3.1. Trained Model’s Performance
The performance of the audio model during the evaluation was investigated with the use of cross-validation on the training data, the F1-score, accuracy, precision, recall, confusion matrices, balanced accuracy, and PPV and NPV values. Finally, paired
t-testing and the inference time were calculated to further obtain insights into the evaluation, as shown in
Table 5.
3.1.1. Classification Performance in the Training Set Using Random Forest
Our model shows excellent performance in the test set, with high scores in all the metrics. The high level of performance indicates that the specific dataset that was used during the training aids the classifier to improve while providing a clear distinction between the classes. Although the high performance of the model during the training might indicate potential overfitting, the choice to use a very low percentage of the holistic dataset (10%) for training is proof that the model does not overfit and generalizes well in the training set. Cross-validation was also used to mitigate this and prevent the model from learning patterns in the specific set of data. This ensures good model generalization and prevents overfitting. Just like in the prior visual model, the models display the ability to generalize well for the data because of the low standard deviations across the folds combined with the high performance metrics
Figure 1.
Cross-validation scores (five folds): This represents the model accuracy for the specified folds (five folds) of the data. The scores, with a high value of 0.93 and a low value of 0.81, indicate that the model might perform consistently across some splits of the data, but this is acceptable, considering the imbalances of the data.

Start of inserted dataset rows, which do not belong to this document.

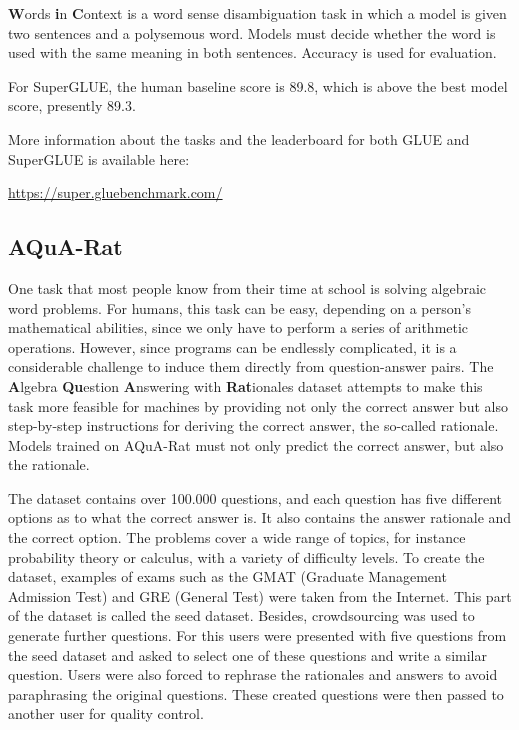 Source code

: \documentclass[]{krantz}
\begin{document}
\textbf{W}ords \textbf{i}n \textbf{C}ontext is a word sense disambiguation task in which a model is given two sentences and a polysemous word. Models must decide whether the word is used with the same meaning in both sentences. Accuracy is used for evaluation.

\citep{wang2019superglue}

For SuperGLUE, the human baseline score is 89.8, which is above the best model score, presently 89.3.

More information about the tasks and the leaderboard for both GLUE and SuperGLUE is available here:

\center \url{https://super.gluebenchmark.com/}

\flushleft

\hypertarget{aqua-rat}{%
\subsection{AQuA-Rat}\label{aqua-rat}}

One task that most people know from their time at school is solving algebraic word problems. For humans, this task can be easy, depending on a person's mathematical abilities, since we only have to perform a series of arithmetic operations. However, since programs can be endlessly complicated, it is a considerable challenge to induce them directly from question-answer pairs. The \textbf{A}lgebra \textbf{Qu}estion \textbf{A}nswering with \textbf{Rat}ionales dataset attempts to make this task more feasible for machines by providing not only the correct answer but also step-by-step instructions for deriving the correct answer, the so-called rationale. Models trained on AQuA-Rat must not only predict the correct answer, but also the rationale.

The dataset contains over 100.000 questions, and each question has five different options as to what the correct answer is. It also contains the answer rationale and the correct option. The problems cover a wide range of topics, for instance probability theory or calculus, with a variety of difficulty levels. To create the dataset, examples of exams such as the GMAT (Graduate Management Admission Test) and GRE (General Test) were taken from the Internet. This part of the dataset is called the seed dataset.
Besides, crowdsourcing was used to generate further questions. For this users were presented with five questions from the seed dataset and asked to select one of these questions and write a similar question. Users were also forced to rephrase the rationales and answers to avoid paraphrasing the original questions.
These created questions were then passed to another user for quality control.
\end{document}
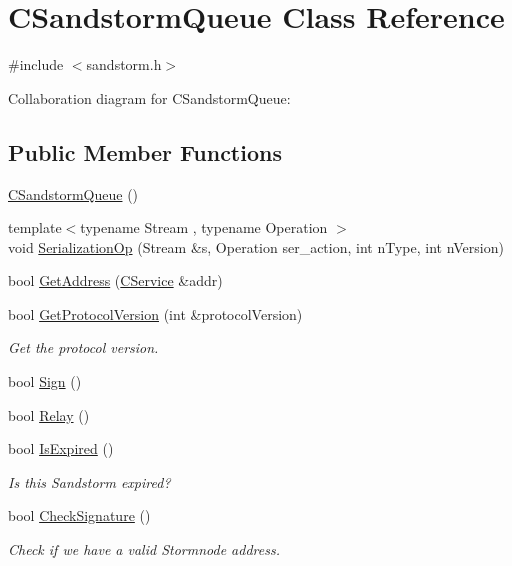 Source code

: \hypertarget{class_c_sandstorm_queue}{}\section{C\+Sandstorm\+Queue Class Reference}
\label{class_c_sandstorm_queue}


{\ttfamily \#include $<$sandstorm.\+h$>$}



Collaboration diagram for C\+Sandstorm\+Queue\+:
\subsection*{Public Member Functions}
\begin{DoxyCompactItemize}
\item 
\hyperlink{class_c_sandstorm_queue_ab5252e860c7a8050dbd44d32b892f131}{C\+Sandstorm\+Queue} ()
\item 
{\footnotesize template$<$typename Stream , typename Operation $>$ }\\void \hyperlink{class_c_sandstorm_queue_a9179d7339eb373473bc79c2ac1eb5e9e}{Serialization\+Op} (Stream \&s, Operation ser\+\_\+action, int n\+Type, int n\+Version)
\item 
bool \hyperlink{class_c_sandstorm_queue_a0e1739e9a0c517f0de35807c92db1256}{Get\+Address} (\hyperlink{class_c_service}{C\+Service} \&addr)
\item 
bool \hyperlink{class_c_sandstorm_queue_acaa6374baeb707ed1726ec60c67c1624}{Get\+Protocol\+Version} (int \&protocol\+Version)
\begin{DoxyCompactList}\small\item\em Get the protocol version. \end{DoxyCompactList}\item 
bool \hyperlink{class_c_sandstorm_queue_a7a9c9b05136c8dfe75d9c1d4c81df83b}{Sign} ()
\item 
bool \hyperlink{class_c_sandstorm_queue_af5d648df81c6159c92f20d88af3974d3}{Relay} ()
\item 
bool \hyperlink{class_c_sandstorm_queue_a2b509d89f0a6c0d858a5e28bab2e2017}{Is\+Expired} ()
\begin{DoxyCompactList}\small\item\em Is this Sandstorm expired? \end{DoxyCompactList}\item 
bool \hyperlink{class_c_sandstorm_queue_a8ef2f37969599d3b30bbe479eff56460}{Check\+Signature} ()
\begin{DoxyCompactList}\small\item\em Check if we have a valid Stormnode address. \end{DoxyCompactList}\end{DoxyCompactItemize}
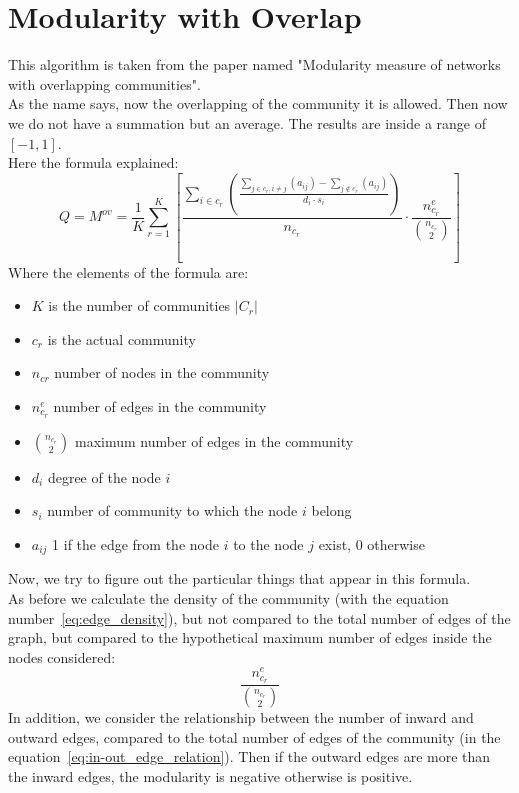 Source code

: \section{Modularity with Overlap}
This algorithm is taken from the paper named "Modularity measure of networks with overlapping communities".\\
As the name says, now the overlapping of the community it is allowed. Then now we do not have a summation but an average. The results are inside a range of $[-1, 1]$.\\
Here the formula explained:
\begin{equation}
	Q = M^{ov} = \frac{1}{K} 
	\sum_{r=1}^{K} \left[
		\frac
			{\sum\limits_{i \in c_r} 
				\left( \frac
					{
						\sum\limits_{j \in c_r, i \neq j} \left( a_{ij} \right) 
						- 
						\sum\limits_{j \notin c_r} \left( a_{ij} \right) 
					} 
					{d_i \cdot s_i} 
				\right) } 
			{n_{c_r}}
		\cdot
		\frac{ n^e_{c_r} }{ \binom{n_{c_r}}{2} } 
	\right]
	\label{eq:m_over}
\end{equation}
Where the elements of the formula are:
\begin{itemize}
	\item $K$ is the number of communities $|C_r|$
	\item $c_r$ is the actual community
	\item $n_{cr}$ number of nodes in the community
	\item $n^e_{c_r}$ number of edges in the community
	\item $\binom{n_{c_r}}{2}$ maximum number of edges in the community
	\item $d_i$ degree of the node $i$
	\item $s_i$ number of community to which the node $i$ belong
	\item $a_{ij}$ 1 if the edge from the node $i$ to the node $j$ exist, 0 otherwise
\end{itemize}
Now, we try to figure out the particular things that appear in this formula.\\
As before we calculate the density of the community (with the equation number~\ref{eq:edge_density}), but not compared to the total number of edges of the graph, but compared to the hypothetical maximum number of edges inside the nodes considered:
\begin{equation}
	\frac{ n^e_{c_r} }{ \binom{n_{c_r}}{2} }
	\label{eq:edge_density}
\end{equation}
In addition, we consider the relationship between the number of inward and outward edges, compared to the total number of edges of the community (in the equation~\ref{eq:in-out_edge_relation}). Then if the outward edges are more than the inward edges, the modularity is negative otherwise is positive.\\
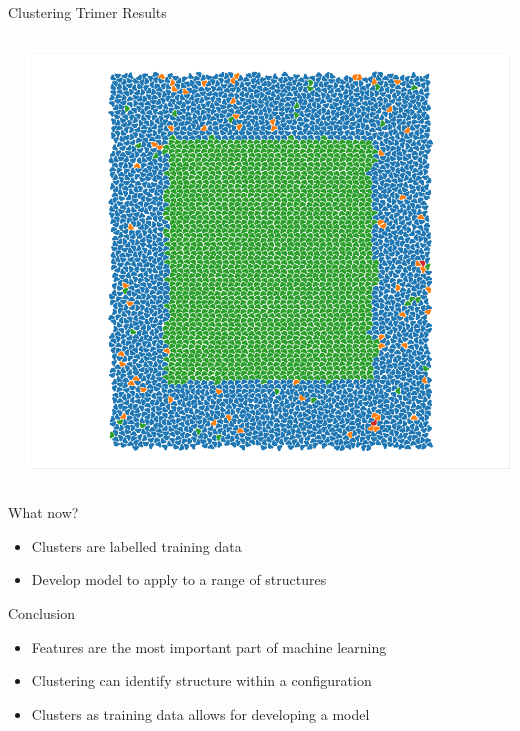 \documentclass[aspectratio=169, 14pt]{beamer}
\begin{document}
\begin{frame}{Clustering Trimer Results}
\begin{columns}
\begin{column}{0.33\textwidth}
    \end{column}
    \begin{column}{0.33\textwidth}
      \includegraphics[width=\textwidth]{clustering_results_pg.png}
    \end{column}
  \end{columns}
\end{frame}


\begin{frame}{What now?}

  \begin{itemize}
    \item Clusters are labelled training data
    \item Develop model to apply to a range of structures
  \end{itemize}

\end{frame}


\begin{frame}{Conclusion}

  \begin{itemize}
    \item Features are the most important part of machine learning
    \item Clustering can identify structure within a configuration
    \item Clusters as training data allows for developing a model
  \end{itemize}

\end{frame}
\end{document}

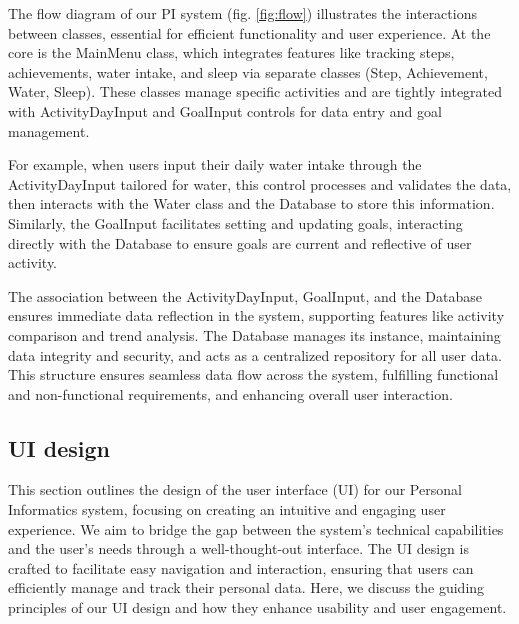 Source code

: \documentclass[12pt]{article}
\begin{document}
The flow diagram of our PI system (fig. \ref{fig:flow}) illustrates the
interactions between classes, essential for efficient functionality and user
experience. At the core is the MainMenu class, which integrates features like
tracking steps, achievements, water intake, and sleep via separate classes
(Step, Achievement, Water, Sleep). These classes manage specific activities and
are tightly integrated with ActivityDayInput and GoalInput controls for data
entry and goal management.\par

For example, when users input their daily water intake through the
ActivityDayInput tailored for water, this control processes and validates the
data, then interacts with the Water class and the Database to store this
information. Similarly, the GoalInput facilitates setting and updating goals,
interacting directly with the Database to ensure goals are current and
reflective of user activity.\par

The association between the ActivityDayInput, GoalInput, and the Database
ensures immediate data reflection in the system, supporting features like
activity comparison and trend analysis. The Database manages its instance,
maintaining data integrity and security, and acts as a centralized repository
for all user data. This structure ensures seamless data flow across the system,
fulfilling functional and non-functional requirements, and enhancing overall
user interaction.\par

\subsection{UI design}

This section outlines the design of the user interface (UI) for our Personal 
Informatics system, focusing on creating an intuitive and engaging user experience.
We aim to bridge the gap between the system's technical capabilities and the user's
needs through a well-thought-out interface. The UI design is crafted to facilitate 
easy navigation and interaction, ensuring that users can efficiently manage and 
track their personal data. Here, we discuss the guiding principles of our UI design
and how they enhance usability and user engagement.\par
\end{document}
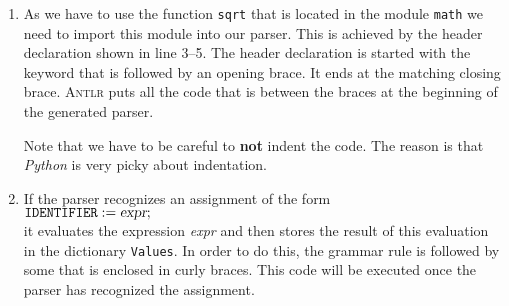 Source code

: \begin{enumerate}
\item As we have to use the function \texttt{sqrt} that is located in the module \texttt{math}
      we need to import this module into our parser.
      This is achieved by the header declaration shown in line 3--5.  The header declaration
      is started with the keyword \texttt{\@header} that is followed by an opening brace.
      It ends at the matching closing brace.
      \textsc{Antlr} puts all the code that is between the braces at the beginning of the generated parser.

      Note that we have to be careful to \textbf{not} indent the code.  The reason is that \textsl{Python} is
      very picky about indentation.
\item If the parser recognizes an assignment of the form
      \\[0.2cm]
      \hspace*{1.3cm}
      $\texttt{IDENTIFIER} \;\mathtt{:=}\; \textsl{expr} \mathtt{;}$
      \\[0.2cm]
      it evaluates the expression \textsl{expr} and then stores the result of this evaluation in
      the dictionary \texttt{Values}.  In order to do this, the grammar rule is followed by some
       that is enclosed in curly braces.  This code will be executed once the parser has 
      recognized the assignment.


\end{enumerate}
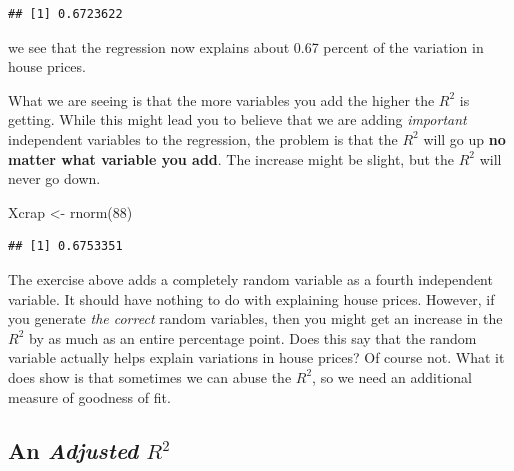 \documentclass[
]{book}
\newenvironment{Shaded}{\begin{snugshade}}{\end{snugshade}}
\newcommand{\AttributeTok}[1]{\textcolor[rgb]{0.77,0.63,0.00}{#1}}
\newcommand{\DecValTok}[1]{\textcolor[rgb]{0.00,0.00,0.81}{#1}}
\newcommand{\FunctionTok}[1]{\textcolor[rgb]{0.00,0.00,0.00}{#1}}
\newcommand{\NormalTok}[1]{#1}
\newcommand{\OtherTok}[1]{\textcolor[rgb]{0.56,0.35,0.01}{#1}}
\newcommand{\SpecialCharTok}[1]{\textcolor[rgb]{0.00,0.00,0.00}{#1}}
\begin{document}
\begin{verbatim}
## [1] 0.6723622
\end{verbatim}

we see that the regression now explains about 0.67 percent of the variation in house prices.

What we are seeing is that the more variables you add the higher the \(R^2\) is getting. While this might lead you to believe that we are adding \emph{important} independent variables to the regression, the problem is that the \(R^2\) will go up \textbf{no matter what variable you add}. The increase might be slight, but the \(R^2\) will never go down.

\begin{Shaded}
\begin{Highlighting}[]
\NormalTok{Xcrap }\OtherTok{\textless{}{-}} \FunctionTok{rnorm}\NormalTok{(}\DecValTok{88}\NormalTok{)}
\end{Highlighting}
\end{Shaded}

\begin{Shaded}
\end{Shaded}

\begin{verbatim}
## [1] 0.6753351
\end{verbatim}

The exercise above adds a completely random variable as a fourth independent variable. It should have nothing to do with explaining house prices. However, if you generate \emph{the correct} random variables, then you might get an increase in the \(R^2\) by as much as an entire percentage point. Does this say that the random variable actually helps explain variations in house prices? Of course not. What it does show is that sometimes we can abuse the \(R^2\), so we need an additional measure of goodness of fit.

\hypertarget{an-adjusted-r2}{%
\subsection{\texorpdfstring{An \emph{Adjusted} \(R^2\)}{An Adjusted R\^{}2}}\label{an-adjusted-r2}}
\end{document}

Mean cross-validation score: This represents the average accuracy for all five folds during the cross-validation and gives a more robust estimation of the performance of the model for unseen data. The score of 0.88 indicates solid generalizability, showcasing a robust model.
Inference Time: This is a crucial metric for applications in real time, which represents the time the model needs to make predictions based on new data. The score of 0.09 proves the suitability of the model for real-time applications.
Balanced Accuracy Before Cross-validation: This helps in the case of imbalanced classes depicting the average of the recall gathered in each class. The score of 0.92 provides an excellent result in a dataset with class imbalances, like ours.
ROC-AUC Score: This measures the model’s ability to distinguish between positive and negative classes, with a score of 1 being a perfect performance. The score of 0.9 highlights a strong model capable of distinguishing between classes.
Precision: This is the percentage of actual positive instances out of all the instances the model evaluated as positive. The score of 0.93 means that the model predicts correct positive classes 93.75% of the time.
Recall: This is the percentage of the actual positive cases that the model correctly identifies. The score of 0.93 means that the model successfully identifies 93.75% of the actual positive cases.
F1-Score: This is the precision and recall’s harmonic mean, which balances both metrics in order to identify both false positives and false negatives. The score of 0.93 indicates that the model has both high sensitivity and specificity.
Accuracy: This is the correctly classified instances’ overall percentage. The score of 0.92 shows that the model performs well in the overall classification.
Positive Predictive Value (PPV): This is the percentage of actually positive instances out of all the instances the model evaluated as positive. The score of 0.93 shows that most of the positive predictions are correct.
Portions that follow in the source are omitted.